→ WHAT TO WORK ON: Only lines with the word "enum" belong in the answer; copy them from the records below.
[Start of section]
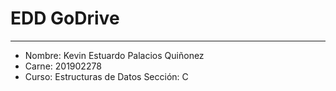 # EDD GoDrive
---
- Nombre: Kevin Estuardo Palacios Quiñonez
- Carne: 201902278
- Curso: Estructuras de Datos Sección: C
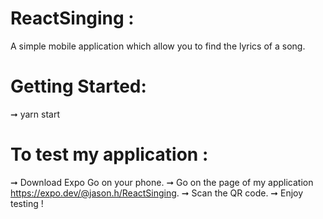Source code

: # ReactSinging :
A simple mobile application which allow you to find the lyrics of a song.

# Getting Started:
➞ yarn start

# To test my application :
➞ Download Expo Go on your phone.
➞ Go on the page of my application https://expo.dev/@jason.h/ReactSinging.
➞ Scan the QR code.
➞ Enjoy testing !
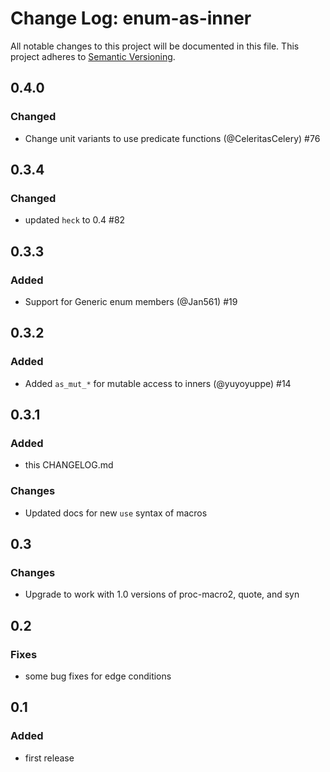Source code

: # Change Log: enum-as-inner

All notable changes to this project will be documented in this file.
This project adheres to [Semantic Versioning](http://semver.org/).

## 0.4.0

### Changed

- Change unit variants to use predicate functions (@CeleritasCelery) #76

## 0.3.4

### Changed

- updated `heck` to 0.4 #82

## 0.3.3

### Added

- Support for Generic enum members (@Jan561) #19

## 0.3.2

### Added

- Added `as_mut_*` for mutable access to inners (@yuyoyuppe) #14

## 0.3.1

### Added

- this CHANGELOG.md

### Changes

- Updated docs for new `use` syntax of macros

## 0.3

### Changes

- Upgrade to work with 1.0 versions of proc-macro2, quote, and syn

## 0.2

### Fixes

- some bug fixes for edge conditions

## 0.1

### Added

- first release
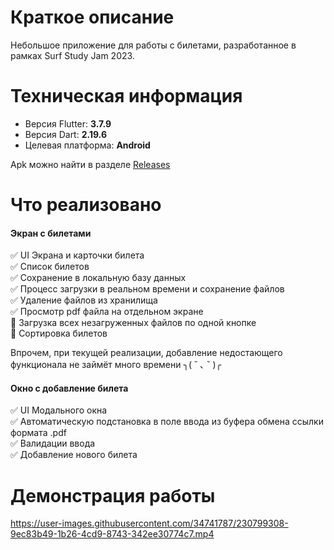 # Краткое описание

Небольшое приложение для работы с билетами, разработанное в рамках Surf Study Jam 2023.

# Техническая информация

- Версия Flutter: **3.7.9**
- Версия Dart: **2.19.6**
- Целевая платформа: **Android**

Apk можно найти в разделе [Releases](https://github.com/StarProxima/surf-flutter-study-jam-2023/releases)

# Что реализовано

#### Экран с билетами
✅ UI Экрана и карточки билета \
✅ Список билетов \
✅ Сохранение в локальную базу данных \
✅ Процесс загрузки в реальном времени и сохранение файлов \
✅ Удаление файлов из хранилища \
✅ Просмотр pdf файла на отдельном экране \
🔳 Загрузка всех незагруженных файлов по одной кнопке \
🔳 Сортировка билетов

Впрочем, при текущей реализации, добавление недостающего функционала не займёт много времени  ╮( ˘ ､ ˘ )╭

#### Окно с добавление билета
✅ UI Модального окна \
✅ Автоматическую подстановка в поле ввода из буфера обмена ссылки формата .pdf \
✅ Валидации ввода \
✅ Добавление нового билета

# Демонстрация работы

https://user-images.githubusercontent.com/34741787/230799308-9ec83b49-1b26-4cd9-8743-342ee30774c7.mp4

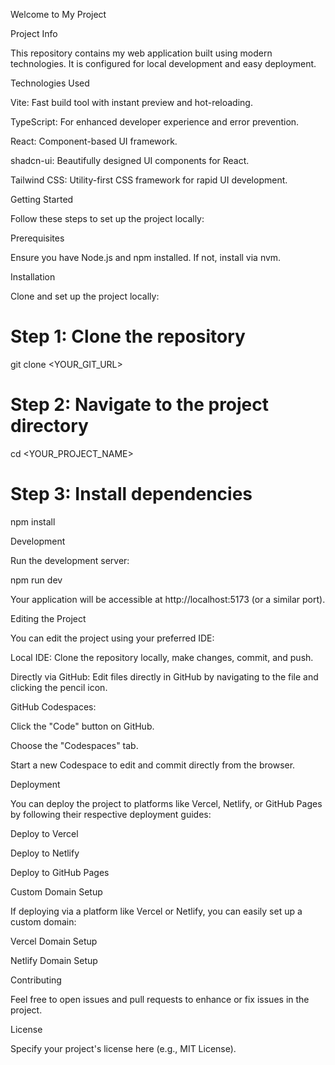 Welcome to My Project

Project Info

This repository contains my web application built using modern technologies. It is configured for local development and easy deployment.

Technologies Used

Vite: Fast build tool with instant preview and hot-reloading.

TypeScript: For enhanced developer experience and error prevention.

React: Component-based UI framework.

shadcn-ui: Beautifully designed UI components for React.

Tailwind CSS: Utility-first CSS framework for rapid UI development.

Getting Started

Follow these steps to set up the project locally:

Prerequisites

Ensure you have Node.js and npm installed. If not, install via nvm.

Installation

Clone and set up the project locally:

# Step 1: Clone the repository
git clone <YOUR_GIT_URL>

# Step 2: Navigate to the project directory
cd <YOUR_PROJECT_NAME>

# Step 3: Install dependencies
npm install

Development

Run the development server:

npm run dev

Your application will be accessible at http://localhost:5173 (or a similar port).

Editing the Project

You can edit the project using your preferred IDE:

Local IDE: Clone the repository locally, make changes, commit, and push.

Directly via GitHub: Edit files directly in GitHub by navigating to the file and clicking the pencil icon.

GitHub Codespaces:

Click the "Code" button on GitHub.

Choose the "Codespaces" tab.

Start a new Codespace to edit and commit directly from the browser.

Deployment

You can deploy the project to platforms like Vercel, Netlify, or GitHub Pages by following their respective deployment guides:

Deploy to Vercel

Deploy to Netlify

Deploy to GitHub Pages

Custom Domain Setup

If deploying via a platform like Vercel or Netlify, you can easily set up a custom domain:

Vercel Domain Setup

Netlify Domain Setup

Contributing

Feel free to open issues and pull requests to enhance or fix issues in the project.

License

Specify your project's license here (e.g., MIT License).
[End of section]
→ ANSWER TO THE PROBLEM:
: # Change Log: enum-as-inner
- Support for Generic enum members (@Jan561) #19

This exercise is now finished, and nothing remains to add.